Google, I don’t understand why you’ve blocked me from sending email through my server from sending email to gmail accounts. Perhaps the IP address was used by a spammer in the past, but that must have been years ago. I don’t understand, either, why you make this form (https://support.google.com/mail/contact/msgdelivery) so difficult to find and fill out; why, for instance, you ask for ‘results from your tests’ and then limit the field length so that is impossible to provide those results.

I have now done everything within my power to ensure that my server cannot be seen as a spammer. I have set up reverse DNS records so that the IP address (***.***.***.***) correctly resolves to the hostname (******.***). I have added an SPF record for the site. In fact I have completely complied, always, with your “Best practices for forwarding emails to gmail” (https://support.google.com/mail/answer/175365?hl=en), and more recently with your “Bulk Senders Guidelines” (https://support.google.com/mail/answer/81126?hl=en) despite the fact that I am clearly not a Bulk Sender.

Please, at least, remove my server from your blacklist and allow the limited number of your users that I wish to contact to receive my emails.

Please also fix your form. And for pity’s sake please fix your 550 response so that it guides server admins to the form rather than requiring them to trawl the internet in search of it. I’d like to suggest, furthermore, that it’s not reasonable to blacklist a server and return SMTP 550 responses, without allowing the server administrator some means of discovering why their server is blacklisted.

Thankyou.

After submitting the form, this text is displayed:
Thank you for your report. We will investigate this issue and take the necessary steps to resolve it. We will contact you if we need more details; however, you will not receive a response or email acknowledgment of your submission.

… so, I can’t even expect a response? Lift your game, Google. Lift your game.

Edit 17/July/2015: After having avoided the problem for some time by (a) occasionally using a different mail server and (b) not emailing Gmail addresses, I finally figured out the problem – after looking at the Postfix logs and noticing that the IP address for the Gmail relay was an IPv6 address, I re-configured Postfix to contact Gmail servers only via IPv4. Hey presto, it worked! It seems that I had reverse DNS for IPv4 but not IPv6, and the lack of reverse DNS is enough to make the Gmail relays refuse to accept mail.
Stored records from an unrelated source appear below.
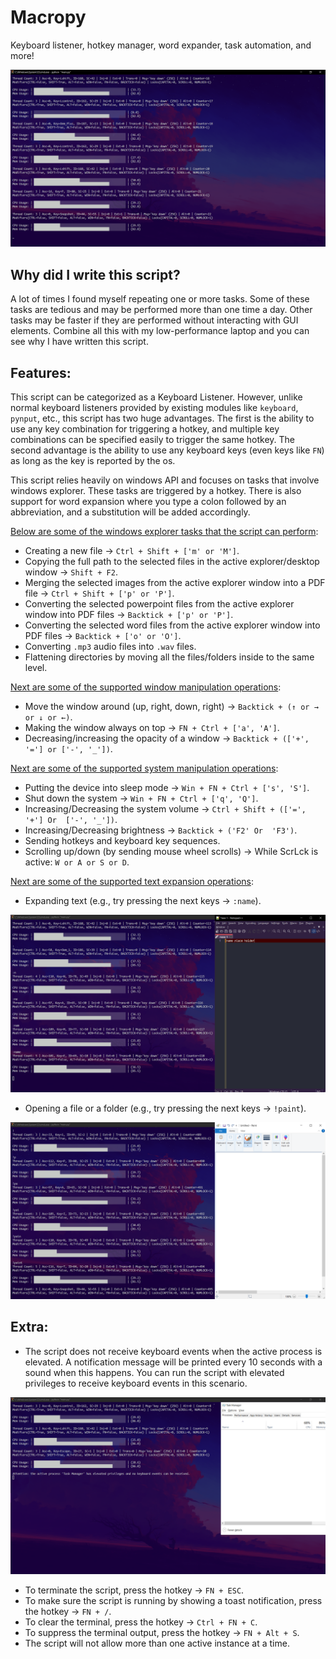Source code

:# Macropy
Keyboard listener, hotkey manager, word expander, task automation, and more!

![Terminal Output](https://github.com/Ryen-042/Macropy/blob/main/Images/Output.png)

## Why did I write this script?
A lot of times I found myself repeating one or more tasks. Some of these tasks are tedious and may be performed more than one time a day. Other tasks may be faster if they are performed without interacting with GUI elements. Combine all this with my low-performance laptop and you can see why I have written this script.

## Features:
This script can be categorized as a Keyboard Listener. However, unlike normal keyboard listeners provided by existing modules like `keyboard`, `pynput`, etc., this script has two huge advantages. The first is the ability to use any key combination for triggering a hotkey, and multiple key combinations can be specified easily to trigger the same hotkey. The second advantage is the ability to use any keyboard keys (even keys like `FN`) as long as the key is reported by the os.

This script relies heavily on windows API and focuses on tasks that involve windows explorer. These tasks are triggered by a hotkey. There is also support for word expansion where you type a colon followed by an abbreviation, and a substitution will be added accordingly.

<ins>Below are some of the windows explorer tasks that the script can perform</ins>:
- Creating a new file -> `Ctrl + Shift + ['m' or 'M']`.
- Copying the full path to the selected files in the active explorer/desktop window -> `Shift + F2`.
- Merging the selected images from the active explorer window into a PDF file -> `Ctrl + Shift + ['p' or 'P']`.
- Converting the selected powerpoint files from the active explorer window into PDF files -> `Backtick + ['p' or 'P']`.
- Converting the selected word files from the active explorer window into PDF files -> `Backtick + ['o' or 'O']`.
- Converting `.mp3` audio files into `.wav` files.
- Flattening directories by moving all the files/folders inside to the same level.

<ins>Next are some of the supported window manipulation operations</ins>:
- Move the window around (up, right, down, right) -> `Backtick + (↑ or → or ↓ or ←)`.
- Making the window always on top -> `FN + Ctrl + ['a', 'A']`.
- Decreasing/increasing the opacity of a window -> `Backtick + (['+', '='] or ['-', '_'])`.

<ins>Next are some of the supported system manipulation operations</ins>:
- Putting the device into sleep mode -> `Win + FN + Ctrl + ['s', 'S']`.
- Shut down the system -> `Win + FN + Ctrl + ['q', 'Q']`.
- Increasing/Decreasing the system volume -> `Ctrl + Shift + (['=', '+'] Or  ['-', '_'])`.
- Increasing/Decreasing brightness -> `Backtick + ('F2' Or  'F3')`.
- Sending hotkeys and keyboard key sequences.
- Scrolling up/down (by sending mouse wheel scrolls) -> While ScrLck is active: `W or A or S or D`.

<ins>Next are some of the supported text expansion operations</ins>:
- Expanding text (e.g., try pressing the next keys -> `:name`).

![Text Expansion](https://github.com/Ryen-042/Macropy/blob/main/Images/Text_Expansion.png)

- Opening a file or a folder (e.g., try pressing the next keys -> `!paint`).

![Opening Paint](https://github.com/Ryen-042/Macropy/blob/main/Images/Opening_Paint.png)

## Extra:
- The script does not receive keyboard events when the active process is elevated. A notification message will be printed every 10 seconds with a sound when this happens. You can run the script with elevated privileges to receive keyboard events in this scenario.

![Elevated Process Checker](https://github.com/Ryen-042/Macropy/blob/main/Images/Elevated_Checker.png)

- To terminate the script, press the hotkey -> `FN + ESC`.
- To make sure the script is running by showing a toast notification, press the hotkey -> `FN + /`.
- To clear the terminal, press the hotkey -> `Ctrl + FN + C`.
- To suppress the terminal output, press the hotkey -> `FN + Alt + S`.
- The script will not allow more than one active instance at a time.
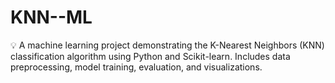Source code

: # KNN--ML
💡 A machine learning project demonstrating the K-Nearest Neighbors (KNN) classification algorithm using Python and Scikit-learn. Includes data preprocessing, model training, evaluation, and visualizations.
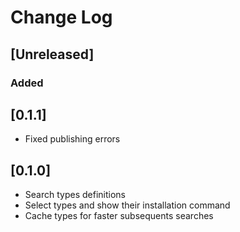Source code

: # Change Log

## [Unreleased]
### Added

## [0.1.1]
- Fixed publishing errors

## [0.1.0]
- Search types definitions
- Select types and show their installation command
- Cache types for faster subsequents searches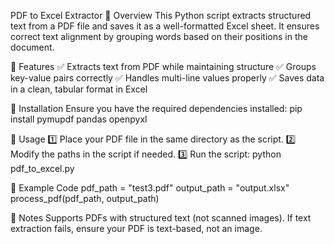 PDF to Excel Extractor 
📌 Overview 
This Python script extracts structured text from a PDF file and saves it as a well-formatted Excel sheet. It ensures correct text alignment by grouping words based on their positions in the document.

🚀 Features ✅ Extracts text from PDF while maintaining structure ✅ Groups key-value pairs correctly ✅ Handles multi-line values properly ✅ Saves data in a clean, tabular format in Excel

📂 Installation Ensure you have the required dependencies installed: pip install pymupdf pandas openpyxl

📜 Usage 1️⃣ Place your PDF file in the same directory as the script. 2️⃣ Modify the paths in the script if needed. 3️⃣ Run the script: python pdf_to_excel.py

🔧 Example Code pdf_path = "test3.pdf" output_path = "output.xlsx" process_pdf(pdf_path, output_path)

📌 Notes Supports PDFs with structured text (not scanned images). If text extraction fails, ensure your PDF is text-based, not an image.
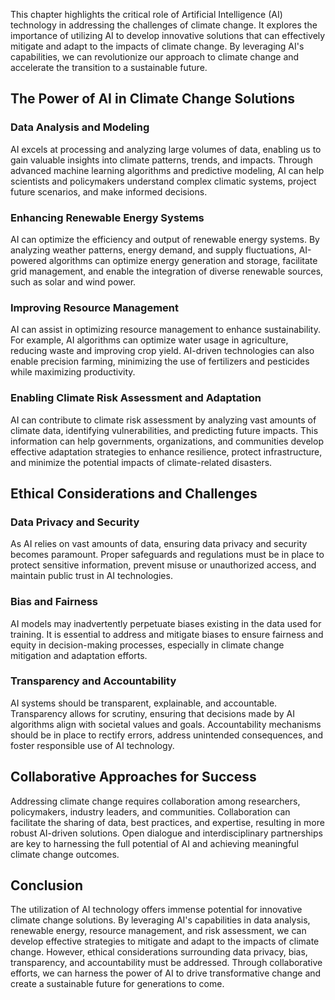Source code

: 
This chapter highlights the critical role of Artificial Intelligence (AI) technology in addressing the challenges of climate change. It explores the importance of utilizing AI to develop innovative solutions that can effectively mitigate and adapt to the impacts of climate change. By leveraging AI's capabilities, we can revolutionize our approach to climate change and accelerate the transition to a sustainable future.

## The Power of AI in Climate Change Solutions

### Data Analysis and Modeling

AI excels at processing and analyzing large volumes of data, enabling us to gain valuable insights into climate patterns, trends, and impacts. Through advanced machine learning algorithms and predictive modeling, AI can help scientists and policymakers understand complex climatic systems, project future scenarios, and make informed decisions.

### Enhancing Renewable Energy Systems

AI can optimize the efficiency and output of renewable energy systems. By analyzing weather patterns, energy demand, and supply fluctuations, AI-powered algorithms can optimize energy generation and storage, facilitate grid management, and enable the integration of diverse renewable sources, such as solar and wind power.

### Improving Resource Management

AI can assist in optimizing resource management to enhance sustainability. For example, AI algorithms can optimize water usage in agriculture, reducing waste and improving crop yield. AI-driven technologies can also enable precision farming, minimizing the use of fertilizers and pesticides while maximizing productivity.

### Enabling Climate Risk Assessment and Adaptation

AI can contribute to climate risk assessment by analyzing vast amounts of climate data, identifying vulnerabilities, and predicting future impacts. This information can help governments, organizations, and communities develop effective adaptation strategies to enhance resilience, protect infrastructure, and minimize the potential impacts of climate-related disasters.

## Ethical Considerations and Challenges

### Data Privacy and Security

As AI relies on vast amounts of data, ensuring data privacy and security becomes paramount. Proper safeguards and regulations must be in place to protect sensitive information, prevent misuse or unauthorized access, and maintain public trust in AI technologies.

### Bias and Fairness

AI models may inadvertently perpetuate biases existing in the data used for training. It is essential to address and mitigate biases to ensure fairness and equity in decision-making processes, especially in climate change mitigation and adaptation efforts.

### Transparency and Accountability

AI systems should be transparent, explainable, and accountable. Transparency allows for scrutiny, ensuring that decisions made by AI algorithms align with societal values and goals. Accountability mechanisms should be in place to rectify errors, address unintended consequences, and foster responsible use of AI technology.

## Collaborative Approaches for Success

Addressing climate change requires collaboration among researchers, policymakers, industry leaders, and communities. Collaboration can facilitate the sharing of data, best practices, and expertise, resulting in more robust AI-driven solutions. Open dialogue and interdisciplinary partnerships are key to harnessing the full potential of AI and achieving meaningful climate change outcomes.

## Conclusion

The utilization of AI technology offers immense potential for innovative climate change solutions. By leveraging AI's capabilities in data analysis, renewable energy, resource management, and risk assessment, we can develop effective strategies to mitigate and adapt to the impacts of climate change. However, ethical considerations surrounding data privacy, bias, transparency, and accountability must be addressed. Through collaborative efforts, we can harness the power of AI to drive transformative change and create a sustainable future for generations to come.
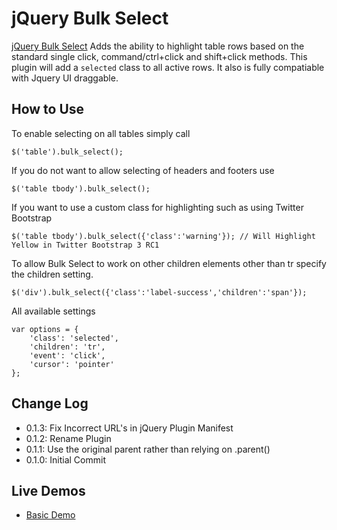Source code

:# jQuery Bulk Select

[jQuery Bulk Select](http://github.com/evulse/bulkselect) Adds the ability to highlight table rows based on the standard single click, command/ctrl+click and shift+click methods. This plugin will add a `selected` class to all active rows. It also is fully compatiable with Jquery UI draggable.

## How to Use

To enable selecting on all tables simply call

    $('table').bulk_select();

If you do not want to allow selecting of headers and footers use

    $('table tbody').bulk_select();

If you want to use a custom class for highlighting such as using Twitter Bootstrap

    $('table tbody').bulk_select({'class':'warning'}); // Will Highlight Yellow in Twitter Bootstrap 3 RC1

To allow Bulk Select to work on other children elements other than tr specify the children setting.

    $('div').bulk_select({'class':'label-success','children':'span'});

All available settings

    var options = {
        'class': 'selected',
        'children': 'tr',
        'event': 'click',
        'cursor': 'pointer'
    };

## Change Log

*    0.1.3: Fix Incorrect URL's in jQuery Plugin Manifest
*    0.1.2: Rename Plugin
*    0.1.1: Use the original parent rather than relying on .parent()
*    0.1.0: Initial Commit


## Live Demos
*    [Basic Demo](http://evulse.github.io/bulkselect "jQuery Bulk Select - Demo")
I wondered about this. I had SPF set up and surely that make the reverse-DNS check unnecessary? Of course there is always the following scenario:

  • I gain access to a mail server through which I can route mail (maybe it’s an open relay, or maybe I get access via some other means);
  • I set up a domain name, and specify (via an SPF record) that my relay is used to send email for that domain
  • I spam away.

While this is certainly possible, it also seems to be easy to deal with, because it requires the spammer to purchase a domain and, given that emails can be verified as “originating” from that domain due to SPF, the domain can just be blacklisted. In any case I would think that the 550 response from the Gmail relay should include information on exactly why the message was refused, which would have saved me a lot of trouble.